W „Drapieżnym pocałunku” nie ma już mowy o żadnych chłopcach z paranzy, ale wyraźnie i jednoznacznie o paranzie dzieciaków, czyli o gangu założonym i składającym się z dzieci.
Minęły ze dwa-trzy lata. Maharadża, Nicolas Fiorillo, przywódca paranzy dzieciaków ma lat osiemnaście. Jego gang kontroluje punkty sprzedaży detalicznej narkotyków na ulicach Forcelli (dzielnicy Neapolu) i nie tylko, ale chłopcy są całkowicie uzależnieni od dostaw Archanioła, a te okazują się coraz bardziej niewystarczające. Do gry o ulice i drobny detal starają się wrócić ludzie Kiciusia, przywódcy klanu i rodziny Faella.
Nie jestem przekonany, czy dobrym pomysłem było dosłowne tłumaczenie pseudonimów kamorystów, zabójców i bandytów. Wiele z nich jest zabawne, śmieszne, niepoważne.
Małpopies, od którego paranza dzieciaków kupuje heroinę, ma jakieś pretensje do Dumba. Małpopies namawia Maharadżę na wspólne zamordowanie Dumba, chłopaka spokojnego, który nikomu nie wadził, z nikim nie powiązanego. Grozi odcięciem dostaw, jeśli Maharadża nie pomoże, więc… pomaga i wspólnie mordują Dumba.
Najlepszym przyjacielem Dumba był Ząbek, który nie mógł pogodzić się z jego śmiercią i z zemsty zabił brata Maharadży, kilkuletniego dzieciaka. To teraz Maharadża musiał się zemścić. Wjechał na skuterze na oddział położniczy szpitala miejskiego i próbował zabić noworodka, syna Ząbka i Dupiatej, ale jakoś nie mógł się zdobyć na strzelanie do niemowlaka. Oczywiście Ząbek dowiedział się o tym rajdzie, więc teraz on… I tak w koło Macieju, jak to wśród kamorystów bywa.
Kolejną akcją paranzy dzieciaków, następnym przekroczeniem granicy, jest wyprawa do Mediolanu i zabicie tam Tygryska, kamorysty, który kilka lat wcześniej zamordował syna Archanioła. Maharadża wymyślił, że jeśli odda Archaniołowi tę przysługę, to ten, z wdzięczności, skontaktuje go z dostawcami narkotyków z Tirany.
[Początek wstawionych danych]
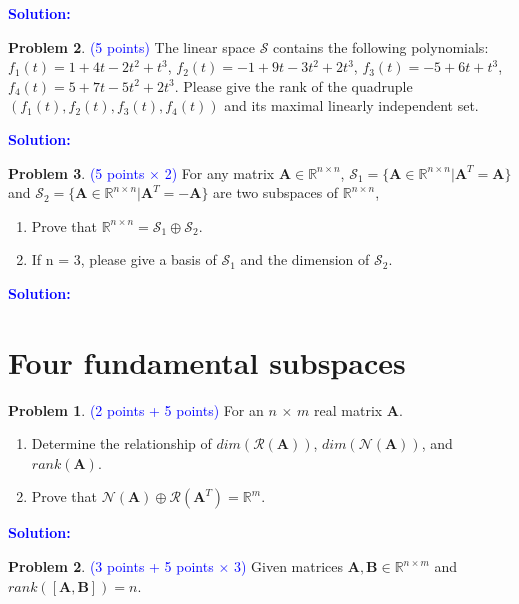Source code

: \documentclass[english,onecolumn]{IEEEtran}
\newcommand{\Ab}{\mathbf{A}}
\newcommand{\Bb}{\mathbf{B}}
\newcommand{\Rbb}{\mathbb{R}}
\begin{document}
\noindent\textcolor{blue}{
	\textbf{Solution:}
}

\newpage
\noindent\textbf{Problem 2}. \textcolor{blue}{(5 points)}
The linear space $\mathcal{S}$ contains the following polynomials: $f_1(t) = 1 + 4t - 2t^2 + t^3 $, $f_2(t) = -1 + 9t - 3t^2 + 2t^3 $, $f_3(t) = -5 + 6t + t^3 $, $f_4(t) = 5 + 7t - 5t^2 + 2t^3 $. Please give the rank of the quadruple $(f_1(t),f_2(t),f_3(t),f_4(t))$ and its maximal linearly independent set.

\noindent\textcolor{blue}{
	\textbf{Solution:}
}

\newpage
\noindent\textbf{Problem 3}. \textcolor{blue}{(5 points $\times$ 2)}
For any matrix $\mathbf{A}\in\mathbb{R}^{n\times n}$, $\mathcal{S}_1 = \{\mathbf{A} \in \mathbb{R}^{n\times n}|\mathbf{A}^T=\mathbf{A}\}$ and $\mathcal{S}_2 = \{\mathbf{A} \in \mathbb{R}^{n\times n}|\mathbf{A}^T=-\mathbf{A}\}$ are two subspaces of $\mathbb{R}^{n\times n}$, 
\begin{enumerate}
	\item Prove that $ \mathbb{R}^{n\times n} =\mathcal{S}_1 \oplus \mathcal{S}_2$.
	\item If n = 3,  please give a basis of $\mathcal{S}_1$ and the dimension of $\mathcal{S}_2$.
\end{enumerate}

\noindent\textcolor{blue}{
	\textbf{Solution:}
}


\newpage
\section{Four fundamental subspaces}

\noindent\textbf{Problem 1}. \textcolor{blue}{(2 points + 5 points)}
For an $n$ $\times$ $m$ real matrix $\mathbf{A}$.
\begin{enumerate} 
\item Determine the relationship of $dim(\mathcal{R}(\mathbf{A}))$, $dim(\mathcal{N}(\mathbf{A}))$, and $rank(\mathbf{A})$. 

\item Prove that $\mathcal{N}(\mathbf{A}) \oplus \mathcal{R}(\mathbf{A}^T)=\mathbb{R}^{m}$.
\end{enumerate}

\noindent\textcolor{blue}{
	\textbf{Solution:}
}


\newpage

\noindent\textbf{Problem 2}. \textcolor{blue}{(3 points + 5 points $\times$ 3)}
Given matrices $\Ab,\Bb\in \Rbb^{n\times m}$ and $rank(\left[ \mathbf{A},\mathbf{B} \right] ) = n$.
\end{document}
Tak też się dzieje.
Paranza dzieciaków się rozwija, Maharadża dysponuje coraz większą władzą i siłą. Rośnie przemoc i liczba ofiar.
Roberto Saviano starał się pokazać wojny gangów wśród neapolitańskiej kamorry, a na przykładzie paranzy dzieciaków, zmiany, jakie następują w tej szacownej organizacji. Starzy kamoryści nie tykali broni palnej. Strzelanie do kogoś uważali za poniżający brak honoru i właściwie tchórzostwo – jeśli nie potrafisz wykończyć wroga nożem lub inną białą bronią, to nie jesteś szefem godnym szacunku. Dwa pokolenia później, gdy powoli władzę zdobywa Maharadża i jego paranza, młodzi ludzie z komórkami, kontami na Facebooku i w innych mediach, takie skrupuły już nie istnieją.
Powieść wydaje mi się trochę lepiej przełożona niż część pierwsza, ale większość mankamentów i niedostatków pozostała, na przykład brak jakichkolwiek opisów psychologicznych (i nie tylko) nawet głównych bohaterów. Nadal rozróżnić ich można tylko po nazwiskach lub pseudonimach. Maharadża miał na plecach wytatuowane skrzydła – to w zasadzie wszystko, co wiadomo o jego wyglądzie i osobowości.
Ostatecznie uważam, że to powieść ciekawa (dla miłośników gatunku), ale po prostu kiepsko napisana.